Más de la mitad de estos inmigrantes permanecen ilegales sin otro apoyo que la caridad pública. En el análisis del tema hay que concluir varias características: en primer lugar esta invasión no va a detenerse.
Son dos mil cuatrocientos kilómetros por donde se puede atravesar a pesar de las selvas, animales y peligros varios. El hambre no conoce controles, y gente que va llegando arrasa con lo que encuentra. Entre los que llegan hay de todo, buenos, malos y regulares. En segundo término, hay más colombianos entre los que llegan que venezolanos de nacimiento, pero los nuestros vivían allá hace muchos años, habían formado hogar y tienen descendencia venezolana. Por último, es cierto que llegan a quitarles el trabajo a muchos colombianos, nacionales que aquí residen, que entre sus luchas mantienen la aspiración de un empleo formal.
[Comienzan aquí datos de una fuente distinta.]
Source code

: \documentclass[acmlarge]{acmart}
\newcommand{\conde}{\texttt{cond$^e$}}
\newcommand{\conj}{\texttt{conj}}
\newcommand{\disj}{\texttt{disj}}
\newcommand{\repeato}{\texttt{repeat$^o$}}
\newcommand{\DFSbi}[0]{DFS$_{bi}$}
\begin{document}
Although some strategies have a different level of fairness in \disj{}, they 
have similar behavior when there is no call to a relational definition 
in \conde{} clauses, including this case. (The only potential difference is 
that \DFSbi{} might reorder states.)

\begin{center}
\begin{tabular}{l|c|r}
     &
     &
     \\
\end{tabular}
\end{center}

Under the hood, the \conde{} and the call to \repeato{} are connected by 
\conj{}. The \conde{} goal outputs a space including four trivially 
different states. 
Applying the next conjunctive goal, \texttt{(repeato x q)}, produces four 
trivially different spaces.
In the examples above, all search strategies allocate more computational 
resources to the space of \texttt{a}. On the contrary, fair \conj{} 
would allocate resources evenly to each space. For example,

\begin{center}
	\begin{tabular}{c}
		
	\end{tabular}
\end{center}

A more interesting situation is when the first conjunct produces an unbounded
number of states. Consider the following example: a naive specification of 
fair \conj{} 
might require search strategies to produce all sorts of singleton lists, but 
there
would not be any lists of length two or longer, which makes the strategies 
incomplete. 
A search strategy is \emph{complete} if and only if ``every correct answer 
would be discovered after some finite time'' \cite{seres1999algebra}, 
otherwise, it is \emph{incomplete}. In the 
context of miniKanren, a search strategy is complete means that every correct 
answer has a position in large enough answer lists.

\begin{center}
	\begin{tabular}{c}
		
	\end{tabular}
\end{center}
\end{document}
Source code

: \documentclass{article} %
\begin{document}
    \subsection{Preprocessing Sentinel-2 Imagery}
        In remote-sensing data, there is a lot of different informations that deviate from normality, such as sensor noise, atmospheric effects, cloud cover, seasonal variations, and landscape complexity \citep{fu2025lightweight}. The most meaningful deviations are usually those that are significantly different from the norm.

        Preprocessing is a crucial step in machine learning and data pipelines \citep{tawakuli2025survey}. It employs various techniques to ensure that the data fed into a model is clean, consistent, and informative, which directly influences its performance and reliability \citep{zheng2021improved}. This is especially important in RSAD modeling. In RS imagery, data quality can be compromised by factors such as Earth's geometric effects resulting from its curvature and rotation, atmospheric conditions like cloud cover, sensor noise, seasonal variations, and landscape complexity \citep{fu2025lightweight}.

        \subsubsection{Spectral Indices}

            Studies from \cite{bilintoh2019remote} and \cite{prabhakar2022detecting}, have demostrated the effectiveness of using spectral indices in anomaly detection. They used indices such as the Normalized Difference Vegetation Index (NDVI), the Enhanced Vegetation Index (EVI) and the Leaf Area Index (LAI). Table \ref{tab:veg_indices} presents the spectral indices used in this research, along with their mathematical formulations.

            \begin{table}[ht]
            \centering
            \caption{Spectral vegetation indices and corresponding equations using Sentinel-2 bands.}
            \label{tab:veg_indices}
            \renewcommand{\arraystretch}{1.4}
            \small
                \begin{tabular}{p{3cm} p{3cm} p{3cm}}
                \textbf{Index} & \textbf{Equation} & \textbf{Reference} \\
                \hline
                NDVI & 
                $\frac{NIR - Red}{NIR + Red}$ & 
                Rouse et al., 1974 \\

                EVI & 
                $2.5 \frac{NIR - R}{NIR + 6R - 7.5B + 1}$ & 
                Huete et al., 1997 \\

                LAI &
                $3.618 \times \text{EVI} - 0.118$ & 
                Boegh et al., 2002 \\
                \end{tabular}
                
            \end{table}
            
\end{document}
Pero estas circunstancias no son motivo para un rechazo frontal, grosero, xenófobo, egoísta. Son hermanos. Históricamente hoy son ellos los que padecen el flagelo; antes fuimos nosotros. El que no conozca la historia que la estudie para que pueda escribir su presente. En las décadas ochenta y noventa más de dos millones de colombianos huyeron a Venezuela buscando pan y trabajo, y allí lo encontraron. Y no de cualquier manera: con los brazos abiertos. Tenemos razones para decirlo, porque desde una posición diplomática fuimos testigos presenciales de este fenómeno. En Caracas, un barrio llamado Petare se pobló en un 80% de colombianos.
La mano de obra nuestra, la formalidad, la rectitud y la habilidad laboral del colombiano fue apreciada y bien pagada. Hubo de todo, como es natural, también delincuentes, pero por lo general Venezuela les abrió las puertas a nuestros emigrantes que huyeron del crimen, la violencia, el despojo, el secuestro, el robo y las malas condiciones económicas. Esto es una realidad que no merece una mala memoria nuestra.
Sin que signifique ceder nuestras posiciones laborales, sin pretender que perdamos prioridad para satisfacer dignamente lo nuestro, evitemos fraternalmente que el venezolano que llaga cometa delitos, se prostituya, invada las calles. El Estado tiene una enorme responsabilidad, primero legalizándolos, después dándoles de comer y buscarles albergue. Es una mano tendida como la encontramos en ellos años atrás cuando la necesitamos. “Donde comen dos comen tres”, no se nos olvide. Y no es romanticismo, es caridad.